Enseeiht's teacher used to say that meshing represents 90% of the time dedicated to the simulation.
The geometry is meshed with tetrahedon and cells has been refined near the wall to capture the wall shear stress. The mesh is composed by 306814 elements.
The following two figures show the mesh. The first gives an overview of the general mesh and the second one is a cut plane of the mesh. It illustrates the mesh refinement near to the wall.
Figure: Overview of the mesh
Figure: Cut plane of the mesh with refinement near the wall
Then, when the mesh is created, the mesh has to be qualify. And to do so, three different meshes are going to be tested:
Mesh number | Total number of elements |
1 | 31 013 |
2 | 115 142 |
3 | 306 814 |
Numerical simulations
meshing sensitivity
The mesh has to be qualified. The results must be independent from the mesh, so the results can be valid and used for further analysis.
Three different meshes have be chosen to the "mesh convergence". Here follows the total number of elements for each one.
Mesh number | Total number of elements |
1 | 31 013 |
2 | 115 142 |
3 | 306 814 |
The most interessant regions are the ones where the fuel is more likely to evaporate: the region, separated between the two baffles, which defined one part of the geometry's bottom.
The following picture shows the geometry, the velocity on a slice and the line along where the mesh sensitivity is done.

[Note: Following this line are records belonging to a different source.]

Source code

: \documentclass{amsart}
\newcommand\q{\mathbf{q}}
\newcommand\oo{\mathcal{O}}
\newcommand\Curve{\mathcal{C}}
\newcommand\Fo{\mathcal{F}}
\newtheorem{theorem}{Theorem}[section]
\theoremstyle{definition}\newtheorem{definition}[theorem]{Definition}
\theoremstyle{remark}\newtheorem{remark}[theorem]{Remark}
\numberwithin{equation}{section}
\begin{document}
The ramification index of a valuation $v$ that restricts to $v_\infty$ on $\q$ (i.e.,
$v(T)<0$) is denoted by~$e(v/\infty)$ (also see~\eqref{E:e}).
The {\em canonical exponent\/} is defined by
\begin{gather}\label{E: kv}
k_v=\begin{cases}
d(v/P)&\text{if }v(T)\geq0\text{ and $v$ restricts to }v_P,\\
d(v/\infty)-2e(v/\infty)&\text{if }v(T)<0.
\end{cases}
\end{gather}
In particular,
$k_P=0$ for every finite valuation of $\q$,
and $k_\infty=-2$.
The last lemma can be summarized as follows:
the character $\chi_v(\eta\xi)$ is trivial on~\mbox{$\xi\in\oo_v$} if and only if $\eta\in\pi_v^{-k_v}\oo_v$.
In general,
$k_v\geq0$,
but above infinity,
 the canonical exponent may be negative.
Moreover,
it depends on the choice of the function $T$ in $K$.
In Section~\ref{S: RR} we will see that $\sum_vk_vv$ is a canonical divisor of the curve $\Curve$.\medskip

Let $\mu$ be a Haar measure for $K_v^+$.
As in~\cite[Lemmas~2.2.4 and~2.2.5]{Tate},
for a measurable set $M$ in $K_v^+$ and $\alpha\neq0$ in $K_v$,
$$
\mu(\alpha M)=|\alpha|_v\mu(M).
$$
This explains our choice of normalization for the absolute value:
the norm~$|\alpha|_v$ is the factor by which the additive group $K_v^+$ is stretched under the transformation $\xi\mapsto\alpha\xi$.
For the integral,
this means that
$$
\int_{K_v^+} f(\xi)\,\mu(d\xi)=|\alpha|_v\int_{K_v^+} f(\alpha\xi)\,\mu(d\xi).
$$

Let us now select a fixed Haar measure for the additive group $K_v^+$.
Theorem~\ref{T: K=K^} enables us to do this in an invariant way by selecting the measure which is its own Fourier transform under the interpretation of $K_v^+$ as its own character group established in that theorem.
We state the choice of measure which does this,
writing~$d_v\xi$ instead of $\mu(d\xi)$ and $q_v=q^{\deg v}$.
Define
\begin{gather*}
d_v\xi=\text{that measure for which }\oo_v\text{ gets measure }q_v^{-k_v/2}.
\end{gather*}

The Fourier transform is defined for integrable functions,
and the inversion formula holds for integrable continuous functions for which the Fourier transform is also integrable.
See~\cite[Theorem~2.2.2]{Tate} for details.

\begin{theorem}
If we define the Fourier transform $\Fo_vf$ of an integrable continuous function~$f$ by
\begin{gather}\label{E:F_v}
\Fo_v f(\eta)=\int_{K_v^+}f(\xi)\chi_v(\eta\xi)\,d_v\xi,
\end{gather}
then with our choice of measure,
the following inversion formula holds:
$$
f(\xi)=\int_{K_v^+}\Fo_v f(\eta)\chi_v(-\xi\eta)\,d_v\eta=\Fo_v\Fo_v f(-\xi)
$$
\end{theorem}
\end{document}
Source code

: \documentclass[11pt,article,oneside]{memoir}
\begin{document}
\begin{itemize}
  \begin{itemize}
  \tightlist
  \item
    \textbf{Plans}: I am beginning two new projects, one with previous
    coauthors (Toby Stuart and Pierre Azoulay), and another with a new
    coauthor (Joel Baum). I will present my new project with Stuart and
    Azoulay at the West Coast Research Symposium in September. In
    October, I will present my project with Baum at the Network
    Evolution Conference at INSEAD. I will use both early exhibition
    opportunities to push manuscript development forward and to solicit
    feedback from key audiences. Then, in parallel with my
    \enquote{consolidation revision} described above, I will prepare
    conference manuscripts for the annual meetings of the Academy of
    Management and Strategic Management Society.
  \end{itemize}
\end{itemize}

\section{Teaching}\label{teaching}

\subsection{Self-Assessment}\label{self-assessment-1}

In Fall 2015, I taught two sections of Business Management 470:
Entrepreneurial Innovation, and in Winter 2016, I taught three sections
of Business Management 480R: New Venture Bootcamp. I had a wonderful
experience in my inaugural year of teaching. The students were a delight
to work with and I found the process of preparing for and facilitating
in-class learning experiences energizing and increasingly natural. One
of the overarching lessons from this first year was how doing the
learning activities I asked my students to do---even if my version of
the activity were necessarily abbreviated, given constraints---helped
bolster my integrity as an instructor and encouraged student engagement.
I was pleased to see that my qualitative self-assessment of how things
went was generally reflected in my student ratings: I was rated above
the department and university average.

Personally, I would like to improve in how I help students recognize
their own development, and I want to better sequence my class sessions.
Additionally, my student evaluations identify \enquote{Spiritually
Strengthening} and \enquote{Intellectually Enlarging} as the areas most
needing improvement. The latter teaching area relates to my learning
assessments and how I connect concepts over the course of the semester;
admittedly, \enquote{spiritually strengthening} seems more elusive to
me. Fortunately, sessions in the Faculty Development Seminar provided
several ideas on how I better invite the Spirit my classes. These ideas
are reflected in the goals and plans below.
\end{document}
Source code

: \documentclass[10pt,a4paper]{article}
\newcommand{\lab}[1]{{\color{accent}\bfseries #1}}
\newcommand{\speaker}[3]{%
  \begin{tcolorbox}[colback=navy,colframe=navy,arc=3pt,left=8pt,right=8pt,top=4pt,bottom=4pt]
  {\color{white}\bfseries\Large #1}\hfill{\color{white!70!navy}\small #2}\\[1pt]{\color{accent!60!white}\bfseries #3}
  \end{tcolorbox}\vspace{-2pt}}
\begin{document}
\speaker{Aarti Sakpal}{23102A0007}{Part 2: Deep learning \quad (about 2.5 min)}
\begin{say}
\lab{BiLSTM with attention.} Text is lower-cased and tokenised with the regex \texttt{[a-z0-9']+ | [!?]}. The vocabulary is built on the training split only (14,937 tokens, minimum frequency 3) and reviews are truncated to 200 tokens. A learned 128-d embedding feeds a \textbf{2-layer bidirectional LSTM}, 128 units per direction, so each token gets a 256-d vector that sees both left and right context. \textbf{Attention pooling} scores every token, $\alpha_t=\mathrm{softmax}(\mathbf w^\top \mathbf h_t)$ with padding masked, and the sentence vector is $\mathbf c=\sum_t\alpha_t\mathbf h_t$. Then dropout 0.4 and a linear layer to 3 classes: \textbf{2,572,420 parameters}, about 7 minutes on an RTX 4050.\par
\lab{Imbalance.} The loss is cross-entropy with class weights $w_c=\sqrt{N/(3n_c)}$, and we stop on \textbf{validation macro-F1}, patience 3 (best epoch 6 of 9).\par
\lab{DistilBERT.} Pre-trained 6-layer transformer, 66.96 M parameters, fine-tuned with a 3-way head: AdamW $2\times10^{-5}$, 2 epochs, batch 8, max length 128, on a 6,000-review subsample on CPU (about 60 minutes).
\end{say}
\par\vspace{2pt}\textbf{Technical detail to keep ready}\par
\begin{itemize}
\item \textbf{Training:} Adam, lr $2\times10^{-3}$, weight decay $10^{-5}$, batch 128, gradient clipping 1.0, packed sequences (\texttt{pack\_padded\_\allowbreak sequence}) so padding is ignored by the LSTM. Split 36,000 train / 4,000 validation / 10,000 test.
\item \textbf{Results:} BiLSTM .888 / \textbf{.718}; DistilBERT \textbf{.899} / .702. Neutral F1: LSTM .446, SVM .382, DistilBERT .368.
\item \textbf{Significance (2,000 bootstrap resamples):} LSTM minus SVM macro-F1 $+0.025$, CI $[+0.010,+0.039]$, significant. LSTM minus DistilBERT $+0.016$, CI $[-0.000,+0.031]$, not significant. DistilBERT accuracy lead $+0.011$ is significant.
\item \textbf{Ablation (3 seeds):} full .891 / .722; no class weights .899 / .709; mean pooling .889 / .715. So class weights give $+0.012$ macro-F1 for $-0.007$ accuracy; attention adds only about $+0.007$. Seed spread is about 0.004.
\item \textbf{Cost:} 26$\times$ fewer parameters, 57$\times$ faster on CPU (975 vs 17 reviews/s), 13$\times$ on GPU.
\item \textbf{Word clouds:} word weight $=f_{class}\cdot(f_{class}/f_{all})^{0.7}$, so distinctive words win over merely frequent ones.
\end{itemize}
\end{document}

Figure: Velocity on the slice geometry and line over which the sensitivity will be done
The mesh sensitivity along this line brings up to the light that the mesh used is not the best one. The maximal velocity (Position = 0.1m) is obviously not the same for the different meshes. Although, the velocity elsewhere along the line seems to be good for both mesh 2 and 3. Mesh 1 can not be used for an analysis because it gives strange results for the maximal velocity. On the other hand, mesh 2 and 3 have a parabolic shape which is what it's expected for a flow between two walls. Even if these two meshes seem to be good they are not perfect.
Although for a matter of time and CPU capacity, it has been here chosen to go on with mesh number 3.

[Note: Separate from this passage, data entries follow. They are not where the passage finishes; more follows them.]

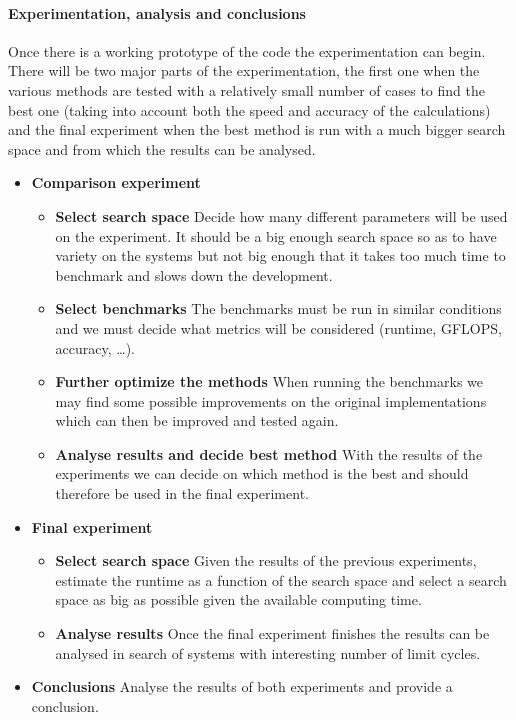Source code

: \paragraph{Experimentation, analysis and conclusions}

Once there is a working prototype of the code the experimentation can begin.
There will be two major parts of the experimentation, the first one when the
various methods are tested with a relatively small number of cases to find the
best one (taking into account both the speed and accuracy of the calculations)
and the final experiment when the best method is run with a much bigger search
space and from which the results can be analysed.

\begin{itemize}
    \item \textbf{Comparison experiment}
        \begin{itemize}
            \item \textbf{Select search space} Decide how many different
                parameters will be used on the experiment. It should be a big
                enough search space so as to have variety on the systems but not
                big enough that it takes too much time to benchmark and slows
                down the development.
            \item \textbf{Select benchmarks} The benchmarks must be run in
                similar conditions and we must decide what metrics will be
                considered (runtime, GFLOPS, accuracy, \dots).
            \item \textbf{Further optimize the methods} When running the
                benchmarks we may find some possible improvements on the
                original implementations which can then be improved and tested
                again.
            \item \textbf{Analyse results and decide best method} With the
                results of the experiments we can decide on which method is the
                best and should therefore be used in the final experiment.
        \end{itemize}
    \item \textbf{Final experiment}
        \begin{itemize}
            \item \textbf{Select search space} Given the results of the previous
                experiments, estimate the runtime as a function of the search
                space and select a search space as big as possible given the
                available computing time.
            \item \textbf{Analyse results} Once the final experiment finishes
                the results can be analysed in search of systems with
                interesting number of limit cycles.
        \end{itemize}
    \item \textbf{Conclusions} Analyse the results of both experiments and
        provide a conclusion.
\end{itemize}

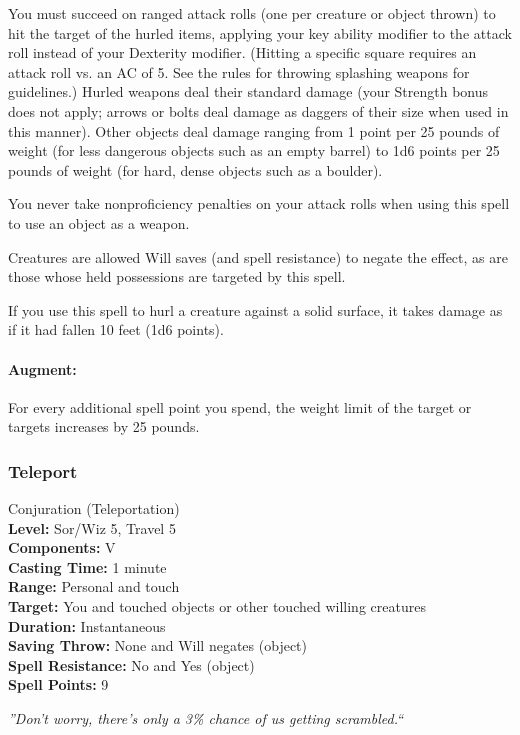 You must succeed on ranged attack rolls (one per creature or object thrown) to hit the target of the hurled items, 
applying your key ability modifier to the attack roll instead of your Dexterity modifier.
(Hitting a specific square requires an attack roll vs. an AC of 5. See the rules for throwing splashing weapons for guidelines.)
Hurled weapons deal their standard damage (your Strength bonus does not apply; 
arrows or bolts deal damage as daggers of their size when used in this manner). 
Other objects deal damage ranging from 1 point per 25 pounds of weight (for less dangerous objects such as an empty barrel) 
to 1d6 points per 25 pounds of weight (for hard, dense objects such as a boulder).

You never take nonproficiency penalties on your attack rolls when using this spell to use an object as a weapon.

Creatures are allowed Will saves (and spell resistance) to negate the effect, 
as are those whose held possessions are targeted by this spell.

If you use this spell to hurl a creature against a solid surface, 
it takes damage as if it had fallen 10 feet (1d6 points).

\paragraph{Augment:}
For every additional spell point you spend, the weight limit of the target or targets increases by 25 pounds.
\subsubsection{Teleport}
\label{Spell:Teleport}
Conjuration (Teleportation)
\\ \textbf{Level:} Sor/Wiz 5, Travel 5
\\ \textbf{Components:} V
\\ \textbf{Casting Time:} 1 minute
\\ \textbf{Range:} Personal and touch
\\ \textbf{Target:} You and touched objects or other touched willing creatures
\\ \textbf{Duration:} Instantaneous
\\ \textbf{Saving Throw:} None and Will negates (object)
\\ \textbf{Spell Resistance:} No and Yes (object)
\\ \textbf{Spell Points:} 9

\emph{''Don't worry, there's only a 3\% chance of us getting scrambled.``}

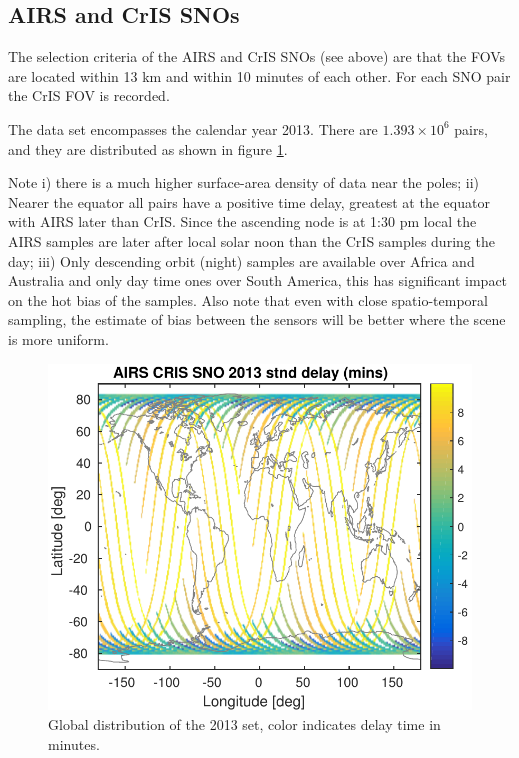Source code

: \documentclass[11pt]{article}
\begin{document}
\subsection{AIRS and CrIS SNOs}
\label{sec:orgheadline9}

The selection criteria of the AIRS and CrIS SNOs (see above) are that the FOVs are located
within 13 km and within 10 minutes of each other. For each SNO pair the CrIS FOV is recorded. 

The data set encompasses the calendar year 2013. There are $1.393\times 10^{6}$ pairs, and they are distributed as shown in figure \ref{fig:Y1}.

Note i) there is a much higher surface-area density of data near the poles; 
ii) Nearer the equator all pairs have a positive time delay, greatest at the equator with AIRS later than CrIS. Since the ascending node is at 1:30 pm local the 
AIRS samples are later after local solar noon than the CrIS samples during the day; 
iii) Only descending orbit (night) samples are available over Africa and Australia and only day time ones over South America, this has significant impact on the hot bias of the samples. Also note that even with close spatio-temporal sampling, the estimate of bias between the sensors will be better where the scene is more uniform.

\begin{figure}[htb]
\centering
\includegraphics[width=.6\linewidth]{./figs/2013_AirsCris_jplStnd_mapDelay.pdf}
\caption{\label{fig:orgparagraph10}
  Global distribution of the 2013 set, color indicates delay time in minutes.}
\label{fig:Y1}
\end{figure}
\end{document}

Figure: mesh sensitivity along the white line
This study underlines the fact that the mesh is not ideal. But we are not pretending to have perfect results. the project's goal is to set up a path which can be used for further analysis.
Numerical simulations
Once the mesh sensitivity has been done, the parametric study can be processed. The following figure shows the three flight conditions used. For each flight condition, the industrial partner has given the Reynolds number and the density.
We note that the following results correspond to the "lift off" flight's conditions. The next figure shows a screenshot of the temperature field in the container:
Figure: The temperature field in the container
1- $ \delta_T $ and $ h_c$
The first step to estimate the evaporation rate $W_v$ is to compute $ \delta_T $ and $ h_c$. For this, the simulations gave us $ \delta_T $ and $ h_c$. The figure below explains how we have done to extract these values from the simulation results:
Figure: numerical estimation of $ \delta_T $ and $ h_c$
2- Evaporation rate $W_v$
We remind that we have found the expression of the evaporation rate $W_v$ on account density, the boundary layer thickness $ \delta_T $ and $ h_c$
$$W_v(x)=\frac{b\lambda}{C_p} ln\left( 1+\frac{W_v(x)}{b}\frac{C_p}{h_c(x)}\right)\frac{1}{\delta_T(x)-\delta}$$ |
Then with this formula established previously, $W_v$ is processed.

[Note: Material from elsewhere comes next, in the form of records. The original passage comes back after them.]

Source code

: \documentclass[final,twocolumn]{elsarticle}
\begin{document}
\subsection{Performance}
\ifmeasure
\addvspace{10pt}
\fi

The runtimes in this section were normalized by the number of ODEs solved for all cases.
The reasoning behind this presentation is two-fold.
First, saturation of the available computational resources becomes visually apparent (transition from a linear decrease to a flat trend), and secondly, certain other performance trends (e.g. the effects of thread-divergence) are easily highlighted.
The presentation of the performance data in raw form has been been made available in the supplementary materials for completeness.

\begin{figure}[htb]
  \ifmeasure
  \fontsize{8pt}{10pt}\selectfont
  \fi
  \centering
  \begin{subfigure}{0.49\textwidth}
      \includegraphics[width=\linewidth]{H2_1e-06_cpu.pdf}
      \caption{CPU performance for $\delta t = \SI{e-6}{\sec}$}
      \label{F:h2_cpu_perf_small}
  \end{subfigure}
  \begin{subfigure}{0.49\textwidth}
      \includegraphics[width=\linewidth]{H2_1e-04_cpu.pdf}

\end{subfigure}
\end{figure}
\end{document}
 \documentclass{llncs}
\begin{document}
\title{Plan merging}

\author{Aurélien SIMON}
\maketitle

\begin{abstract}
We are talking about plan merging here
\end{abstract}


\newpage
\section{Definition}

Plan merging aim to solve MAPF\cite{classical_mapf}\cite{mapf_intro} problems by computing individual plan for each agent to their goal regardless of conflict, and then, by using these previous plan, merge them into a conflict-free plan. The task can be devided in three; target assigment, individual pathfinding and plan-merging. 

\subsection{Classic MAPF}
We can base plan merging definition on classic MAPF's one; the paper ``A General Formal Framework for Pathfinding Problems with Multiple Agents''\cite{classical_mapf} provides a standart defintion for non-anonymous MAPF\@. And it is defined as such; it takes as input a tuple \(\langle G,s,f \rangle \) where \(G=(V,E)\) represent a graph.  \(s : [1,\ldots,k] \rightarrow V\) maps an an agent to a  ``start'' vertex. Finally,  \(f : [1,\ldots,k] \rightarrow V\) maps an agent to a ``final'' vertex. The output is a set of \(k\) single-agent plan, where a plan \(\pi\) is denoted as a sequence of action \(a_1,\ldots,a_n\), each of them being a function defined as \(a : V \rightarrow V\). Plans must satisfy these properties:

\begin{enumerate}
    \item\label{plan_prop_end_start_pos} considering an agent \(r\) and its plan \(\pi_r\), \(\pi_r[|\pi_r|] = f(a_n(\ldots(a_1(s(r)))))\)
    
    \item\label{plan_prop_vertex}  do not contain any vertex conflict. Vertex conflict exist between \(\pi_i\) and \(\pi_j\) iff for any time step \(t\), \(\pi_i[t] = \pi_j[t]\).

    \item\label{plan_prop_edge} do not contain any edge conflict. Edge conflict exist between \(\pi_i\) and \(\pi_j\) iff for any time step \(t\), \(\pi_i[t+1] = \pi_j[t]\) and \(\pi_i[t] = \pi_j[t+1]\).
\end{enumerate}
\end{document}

To better understand the distribution of the evaporation model, here there is the following figure:
Figure: distribution of the evaporation model
Otherwise, the following table gave the values of the evaporation rate in different flight cases:
It's important to note that the most accurate result is the one of the lift off flight case because all the simulations were done in this case.
Otherwise, the mass vapor rate seems to be very high. What can be interesting to validate this approach is to compare it to available experimental data but it doesn't exist yet.